VIDEO: The trailer for Diary of the Dead
All genres tend to turn on themselves, becoming self-reflective, if not self-parodic. This has happened with George Romero’s fifth entry into his “Dead” franchise, which doesn’t turn the camera on its subject so much as on those who record and watch it. Since its first incarnation with Night of the Living Dead, Romero’s premise of flesh-eating zombies preying on the living has spawned countless imitators and provided a metaphor uncannily apt for every cultural twist and turn of the last four decades. Such is the case with Diary of the Dead. Romero has not grown narcissistic or solipsistic; American society has.
So, what else is new? At their best, Romero’s films don’t articulate new insights — they embody what everyone pretty much suspects to be the truth in black-comic, flesh-and-blood images and conceits. At his worst (or when his typically threadbare budgets support nothing more), he’ll talk his ideas to death with pedantic, pseudo-profound bouts of banal dialogue. It’s the difference between Night and Day of the Dead (1985).

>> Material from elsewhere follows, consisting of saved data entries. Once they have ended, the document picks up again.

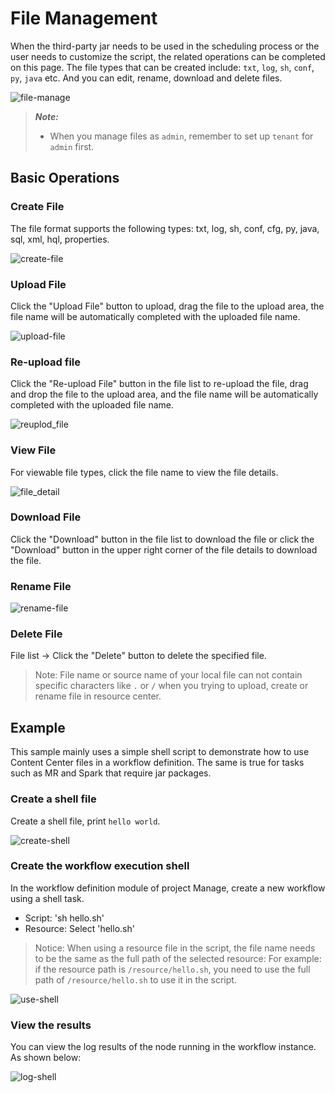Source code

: # File Management

When the third-party jar needs to be used in the scheduling process or the user needs to customize the script, the related operations can be completed on this page. The file types that can be created include: `txt`, `log`, `sh`, `conf`, `py`, `java` etc. And you can edit, rename, download and delete files.

![file-manage](../../../../img/new_ui/dev/resource/file-manage.png)

> **_Note:_**
>
> * When you manage files as `admin`, remember to set up `tenant` for `admin` first.

## Basic Operations

### Create File

The file format supports the following types: txt, log, sh, conf, cfg, py, java, sql, xml, hql, properties.

![create-file](../../../../img/new_ui/dev/resource/create-file.png)

### Upload File

Click the "Upload File" button to upload, drag the file to the upload area, the file name will be automatically completed with the uploaded file name.

![upload-file](../../../../img/new_ui/dev/resource/upload-file.png)

### Re-upload file

Click the "Re-upload File" button in the file list to re-upload the file, drag and drop the file to the upload area, and the file name will be automatically completed with the uploaded file name.

![reuplod_file](../../../../img/reupload_file_en.png)

### View File

For viewable file types, click the file name to view the file details.

![file_detail](../../../../img/tasks/demo/file_detail.png)

### Download File

Click the "Download" button in the file list to download the file or click the "Download" button in the upper right corner of the file details to download the file.

### Rename File

![rename-file](../../../../img/new_ui/dev/resource/rename-file.png)

### Delete File

File list -> Click the "Delete" button to delete the specified file.

> Note: File name or source name of your local file can not contain specific characters like `.` or `/` when you trying to
> upload, create or rename file in resource center.

## Example

This sample mainly uses a simple shell script to demonstrate how to use Content Center files in a workflow definition. The same is true for tasks such as MR and Spark that require jar packages.

### Create a shell file

Create a shell file, print `hello world`.

![create-shell](../../../../img/new_ui/dev/resource/demo/file-demo01.png)

### Create the workflow execution shell

In the workflow definition module of project Manage, create a new workflow using a shell task.

- Script: 'sh hello.sh'
- Resource: Select 'hello.sh'

> Notice: When using a resource file in the script, the file name needs to be the same as the full path of the selected resource:
> For example: if the resource path is `/resource/hello.sh`, you need to use the full path of `/resource/hello.sh` to use it in the script.

![use-shell](../../../../img/new_ui/dev/resource/demo/file-demo02.png)

### View the results

You can view the log results of the node running in the workflow instance. As shown below:

![log-shell](../../../../img/new_ui/dev/resource/demo/file-demo03.png)

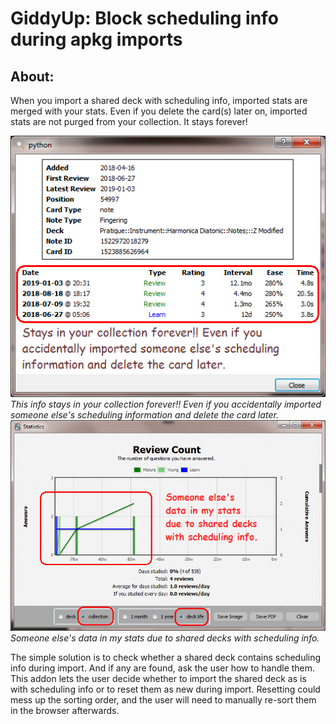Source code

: # GiddyUp: Block scheduling info during apkg imports


## About:
When you import a shared deck with scheduling info, imported stats are merged with your stats. Even if you delete the card(s) later on, imported stats are not purged from your collection. It stays forever!

<img src="https://github.com/lovac42/GiddyUp/blob/master/screenshots/card_info.png?raw=true">  
<i>This info stays in your collection forever!! Even if you accidentally imported someone else's scheduling information and delete the card later.</i>

<img src="https://github.com/lovac42/GiddyUp/blob/master/screenshots/stats_info.png?raw=true">  
<i>Someone else's data in my stats due to shared decks with scheduling info.</i>


The simple solution is to check whether a shared deck contains scheduling info during import. And if any are found, ask the user how to handle them. This addon lets the user decide whether to import the shared deck as is with scheduling info or to reset them as new during import. Resetting could mess up the sorting order, and the user will need to manually re-sort them in the browser afterwards.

In short, irony gives way to opacity, as in a student film that’s trying too hard to be profound. Which might well be intentional, since that’s what Diary purports to be. Jason (Josh Close) is shooting a mummy movie for his undergraduate filmmaking course somewhere in the woods of Pennsylvania, perhaps not far from the Burkittsville (Maryland) wilderness of the Blair Witch. In the middle of a botched scene, someone inevitably says, “Check out this thing on the news!” Said thing has long been familiar to the movie world: a chaotic report that the dead are rising to devour those still alive.
The movie crew respond in different ways. Ridley (Philip Riccio), who’s playing the mummy, hops into his Lexus with one of the girls and heads back to the family mansion to party. Debra (Michelle Morgan), Jason’s ex, joins up with others hoping to make their way home in a rickety Winnebago. Maxwell (Scott Wentworth), the washed-up film-studies prof, goes along for the ride, nipping at his flask and emitting sour bons mots. So does Jason, who resolves to record the disaster and show it on the Internet, in part because he wants the “truth” to survive an apparent media cover-up, but mostly because he’s excited about the prospect of getting 72,000 hits in eight minutes.
So a cross-country ride ensues, recorded on Jason’s equipment, interrupted occasionally by lurching predatory revenants but spent mostly in sophomoric arguments. “If it’s not on camera, then it’s like it never happened, right?”, Debra repeatedly whines to Jason. “We don’t stop and help, we stop and look!” chimes in someone else. Then there’s the ethical debate about killing the dead left over from previous episodes. But the nature of truth and the media dominates the discussion. As Maxwell notes on the democratization of video and the Internet, once there were only three networks and so only three sources of lies; now there are millions.
Good point, but Diary makes a more powerful argument when the prof drops his windy cynicism and picks up a bow and arrows, or when the group bump into Samuel, the Amish guy, in an uproarious mini-masterpiece about technology, communication, humanity, and death. Despite the talky patches, Romero has risen again, and his Living Dead proves a concept too prophetic to die.